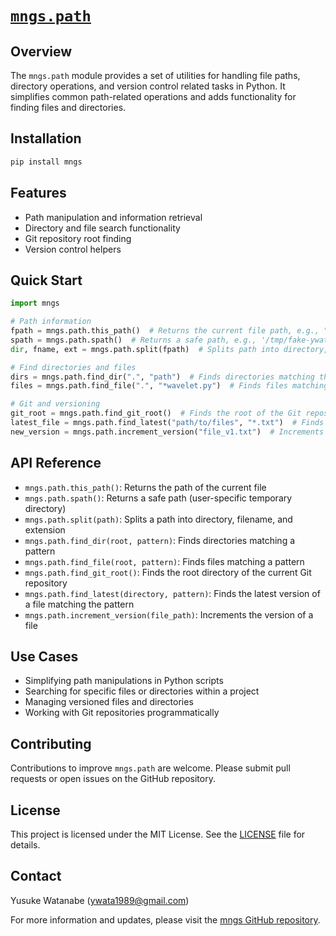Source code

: # [`mngs.path`](https://github.com/ywatanabe1989/mngs/tree/main/src/mngs/path/)

## Overview
The `mngs.path` module provides a set of utilities for handling file paths, directory operations, and version control related tasks in Python. It simplifies common path-related operations and adds functionality for finding files and directories.

## Installation
```bash
pip install mngs
```

## Features
- Path manipulation and information retrieval
- Directory and file search functionality
- Git repository root finding
- Version control helpers

## Quick Start
```python
import mngs

# Path information
fpath = mngs.path.this_path()  # Returns the current file path, e.g., "/tmp/fake.py"
spath = mngs.path.spath()  # Returns a safe path, e.g., '/tmp/fake-ywatanabe/.'
dir, fname, ext = mngs.path.split(fpath)  # Splits path into directory, filename, and extension

# Find directories and files
dirs = mngs.path.find_dir(".", "path")  # Finds directories matching the pattern, e.g., [./src/mngs/path]
files = mngs.path.find_file(".", "*wavelet.py")  # Finds files matching the pattern, e.g., ['./src/mngs/dsp/_wavelet.py']

# Git and versioning
git_root = mngs.path.find_git_root()  # Finds the root of the Git repository
latest_file = mngs.path.find_latest("path/to/files", "*.txt")  # Finds the latest version of a file
new_version = mngs.path.increment_version("file_v1.txt")  # Increments the version of a file
```

## API Reference
- `mngs.path.this_path()`: Returns the path of the current file
- `mngs.path.spath()`: Returns a safe path (user-specific temporary directory)
- `mngs.path.split(path)`: Splits a path into directory, filename, and extension
- `mngs.path.find_dir(root, pattern)`: Finds directories matching a pattern
- `mngs.path.find_file(root, pattern)`: Finds files matching a pattern
- `mngs.path.find_git_root()`: Finds the root directory of the current Git repository
- `mngs.path.find_latest(directory, pattern)`: Finds the latest version of a file matching the pattern
- `mngs.path.increment_version(file_path)`: Increments the version of a file

## Use Cases
- Simplifying path manipulations in Python scripts
- Searching for specific files or directories within a project
- Managing versioned files and directories
- Working with Git repositories programmatically

## Contributing
Contributions to improve `mngs.path` are welcome. Please submit pull requests or open issues on the GitHub repository.

## License
This project is licensed under the MIT License. See the [LICENSE](LICENSE) file for details.

## Contact
Yusuke Watanabe (ywata1989@gmail.com)

For more information and updates, please visit the [mngs GitHub repository](https://github.com/ywatanabe1989/mngs).
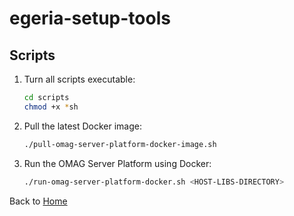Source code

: # egeria-setup-tools

## Scripts

1. Turn all scripts executable:

   ```sh
   cd scripts
   chmod +x *sh
   ```

1. Pull the latest Docker image:

   ```sh
   ./pull-omag-server-platform-docker-image.sh
   ```

1. Run the OMAG Server Platform using Docker:

   ```sh
   ./run-omag-server-platform-docker.sh <HOST-LIBS-DIRECTORY>
   ```

Back to [Home](../)
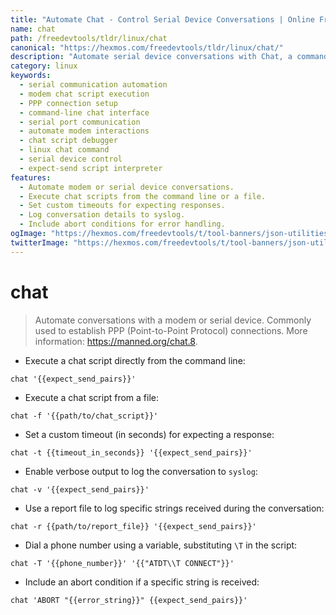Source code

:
 ```yaml
---
title: "Automate Chat - Control Serial Device Conversations | Online Free DevTools by Hexmos"
name: chat
path: /freedevtools/tldr/linux/chat
canonical: "https://hexmos.com/freedevtools/tldr/linux/chat/"
description: "Automate serial device conversations with Chat, a command-line tool for scripting interactions. Establish PPP connections and manage modems easily. Free online tool, no registration required."
category: linux
keywords:
  - serial communication automation
  - modem chat script execution
  - PPP connection setup
  - command-line chat interface
  - serial port communication
  - automate modem interactions
  - chat script debugger
  - linux chat command
  - serial device control
  - expect-send script interpreter
features:
  - Automate modem or serial device conversations.
  - Execute chat scripts from the command line or a file.
  - Set custom timeouts for expecting responses.
  - Log conversation details to syslog.
  - Include abort conditions for error handling.
ogImage: "https://hexmos.com/freedevtools/t/tool-banners/json-utilities-banner.png"
twitterImage: "https://hexmos.com/freedevtools/t/tool-banners/json-utilities-banner.png"
---
```


# chat

> Automate conversations with a modem or serial device.
> Commonly used to establish PPP (Point-to-Point Protocol) connections.
> More information: <https://manned.org/chat.8>.

- Execute a chat script directly from the command line:

`chat '{{expect_send_pairs}}'`

- Execute a chat script from a file:

`chat -f '{{path/to/chat_script}}'`

- Set a custom timeout (in seconds) for expecting a response:

`chat -t {{timeout_in_seconds}} '{{expect_send_pairs}}'`

- Enable verbose output to log the conversation to `syslog`:

`chat -v '{{expect_send_pairs}}'`

- Use a report file to log specific strings received during the conversation:

`chat -r {{path/to/report_file}} '{{expect_send_pairs}}'`

- Dial a phone number using a variable, substituting `\T` in the script:

`chat -T '{{phone_number}}' '{{"ATDT\\T CONNECT"}}'`

- Include an abort condition if a specific string is received:

`chat 'ABORT "{{error_string}}" {{expect_send_pairs}}'`
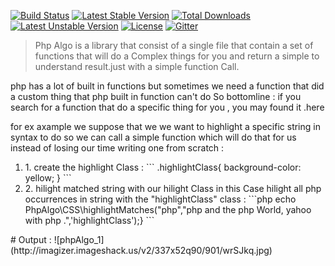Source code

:[![Build Status](https://travis-ci.org/AMarwen/PhpAlgo.svg?branch=master)](https://travis-ci.org/AMarwen/PhpAlgo)
[![Latest Stable Version](https://poser.pugx.org/phpalgo/phpalgo/v/stable)](https://packagist.org/packages/phpalgo/phpalgo) [![Total Downloads](https://poser.pugx.org/phpalgo/phpalgo/downloads)](https://packagist.org/packages/phpalgo/phpalgo) [![Latest Unstable Version](https://poser.pugx.org/phpalgo/phpalgo/v/unstable)](https://packagist.org/packages/phpalgo/phpalgo) [![License](https://poser.pugx.org/phpalgo/phpalgo/license)](https://packagist.org/packages/phpalgo/phpalgo)
[![Gitter](https://badges.gitter.im/Join%20Chat.svg)](https://gitter.im/AMarwen/PhpAlgo?utm_source=badge&utm_medium=badge&utm_campaign=pr-badge)
 > Php Algo is a library that consist of a single file that contain a set of functions that will do a Complex things for you and return a simple to understand result.just with a simple function Call.

php has a lot of built in functions but sometimes we need a function that did a custom thing that php built in function can't do So bottomline :
if you search for a function that do a specific thing for you , you may found it .here

 for ex axample we suppose that we we want to highlight a specific string in syntax to do so we can call a simple function which will do that for us instead of losing our time writing one from scratch : 
<ol>
<li>
1. create the highlight Class :
```
.highlightClass{
background-color: yellow;
}
```
</li>
<li>
2. hilight matched string with our hilight Class in this Case hilight all php occurrences in string with the "highlightClass" class :
```php
echo PhpAlgo\CSS\highlightMatches("php","php and the php World, yahoo with php .",'highlightClass');}
```
</li>
</ol>
# Output :
![phpAlgo_1](http://imagizer.imageshack.us/v2/337x52q90/901/wrSJkq.jpg)


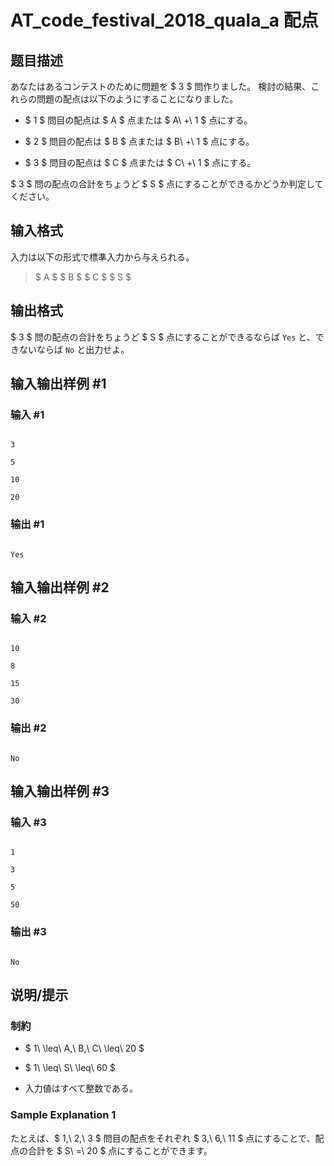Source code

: # AT_code_festival_2018_quala_a 配点

## 题目描述

[problemUrl]: https://atcoder.jp/contests/code-festival-2018-quala/tasks/code_festival_2018_quala_a

あなたはあるコンテストのために問題を $ 3 $ 問作りました。 検討の結果、これらの問題の配点は以下のようにすることになりました。

- $ 1 $ 問目の配点は $ A $ 点または $ A\ +\ 1 $ 点にする。
- $ 2 $ 問目の配点は $ B $ 点または $ B\ +\ 1 $ 点にする。
- $ 3 $ 問目の配点は $ C $ 点または $ C\ +\ 1 $ 点にする。

$ 3 $ 問の配点の合計をちょうど $ S $ 点にすることができるかどうか判定してください。

## 输入格式

入力は以下の形式で標準入力から与えられる。

> $ A $ $ B $ $ C $ $ S $

## 输出格式

$ 3 $ 問の配点の合計をちょうど $ S $ 点にすることができるならば `Yes` と、できないならば `No` と出力せよ。

## 输入输出样例 #1

### 输入 #1

```
3
5
10
20
```

### 输出 #1

```
Yes
```

## 输入输出样例 #2

### 输入 #2

```
10
8
15
30
```

### 输出 #2

```
No
```

## 输入输出样例 #3

### 输入 #3

```
1
3
5
50
```

### 输出 #3

```
No
```

## 说明/提示

### 制約

- $ 1\ \leq\ A,\ B,\ C\ \leq\ 20 $
- $ 1\ \leq\ S\ \leq\ 60 $
- 入力値はすべて整数である。

### Sample Explanation 1

たとえば、$ 1,\ 2,\ 3 $ 問目の配点をそれぞれ $ 3,\ 6,\ 11 $ 点にすることで、配点の合計を $ S\ =\ 20 $ 点にすることができます。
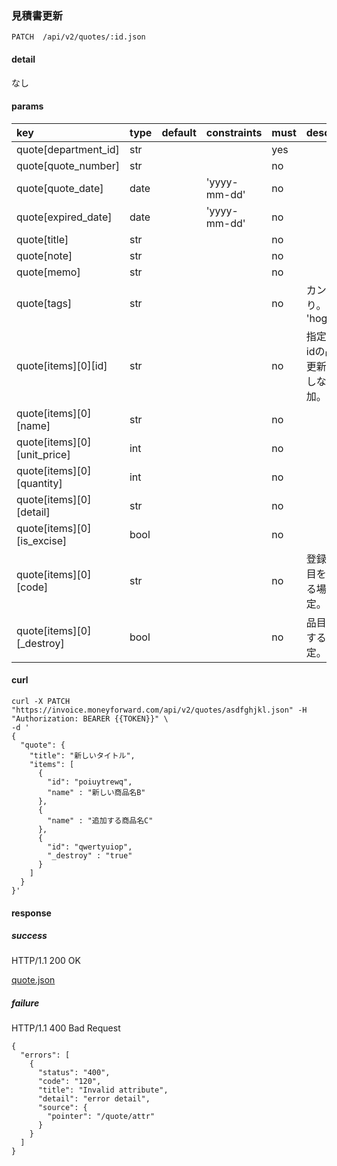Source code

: ### 見積書更新

```
PATCH  /api/v2/quotes/:id.json
```

#### detail

なし

#### params

| key                         | type | default | constraints  | must | description                                  |
| :--                         | :--  | :--     | :--          | :--  | :--                                          |
| quote[department_id]        | str  |         |              | yes  |                                              |
| quote[quote_number]         | str  |         |              | no   |                                              |
| quote[quote_date]           | date |         | 'yyyy-mm-dd' | no   |                                              |
| quote[expired_date]         | date |         | 'yyyy-mm-dd' | no   |                                              |
| quote[title]                | str  |         |              | no   |                                              |
| quote[note]                 | str  |         |              | no   |                                              |
| quote[memo]                 | str  |         |              | no   |                                              |
| quote[tags]                 | str  |         |              | no   | カンマ区切り。ex: 'hoge,fuga'                |
| quote[items][0][id]         | str  |         |              | no   | 指定するとidの品目を更新。指定しないと追加。 |
| quote[items][0][name]       | str  |         |              | no   |                                              |
| quote[items][0][unit_price] | int  |         |              | no   |                                              |
| quote[items][0][quantity]   | int  |         |              | no   |                                              |
| quote[items][0][detail]     | str  |         |              | no   |                                              |
| quote[items][0][is_excise]  | bool |         |              | no   |                                              |
| quote[items][0][code]       | str  |         |              | no   | 登録済の品目を追加する場合に指定。           |
| quote[items][0][_destroy]   | bool |         |              | no   | 品目を削除する場合指定。                     |

#### curl

```
curl -X PATCH "https://invoice.moneyforward.com/api/v2/quotes/asdfghjkl.json" -H "Authorization: BEARER {{TOKEN}}" \
-d '
{
  "quote": {
    "title": "新しいタイトル",
    "items": [
      {
        "id": "poiuytrewq",
        "name" : "新しい商品名B"
      },
      {
        "name" : "追加する商品名C"
      },
      {
        "id": "qwertyuiop",
        "_destroy" : "true"
      }
    ]
  }
}'
```

#### response
##### success
HTTP/1.1 200 OK

[quote.json](./responses/quote.json)

##### failure
HTTP/1.1 400 Bad Request

```
{
  "errors": [
    {
      "status": "400",
      "code": "120",
      "title": "Invalid attribute",
      "detail": "error detail",
      "source": {
        "pointer": "/quote/attr"
      }
    }
  ]
}
```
___
• What is expected: Gather each line in the entries above where the string "information" is found.

• Result for this exercise:
- Path manipulation and information retrieval
# Path information
For more information and updates, please visit the [mngs GitHub repository](https://github.com/ywatanabe1989/mngs).
> More information: <https://manned.org/chat.8>.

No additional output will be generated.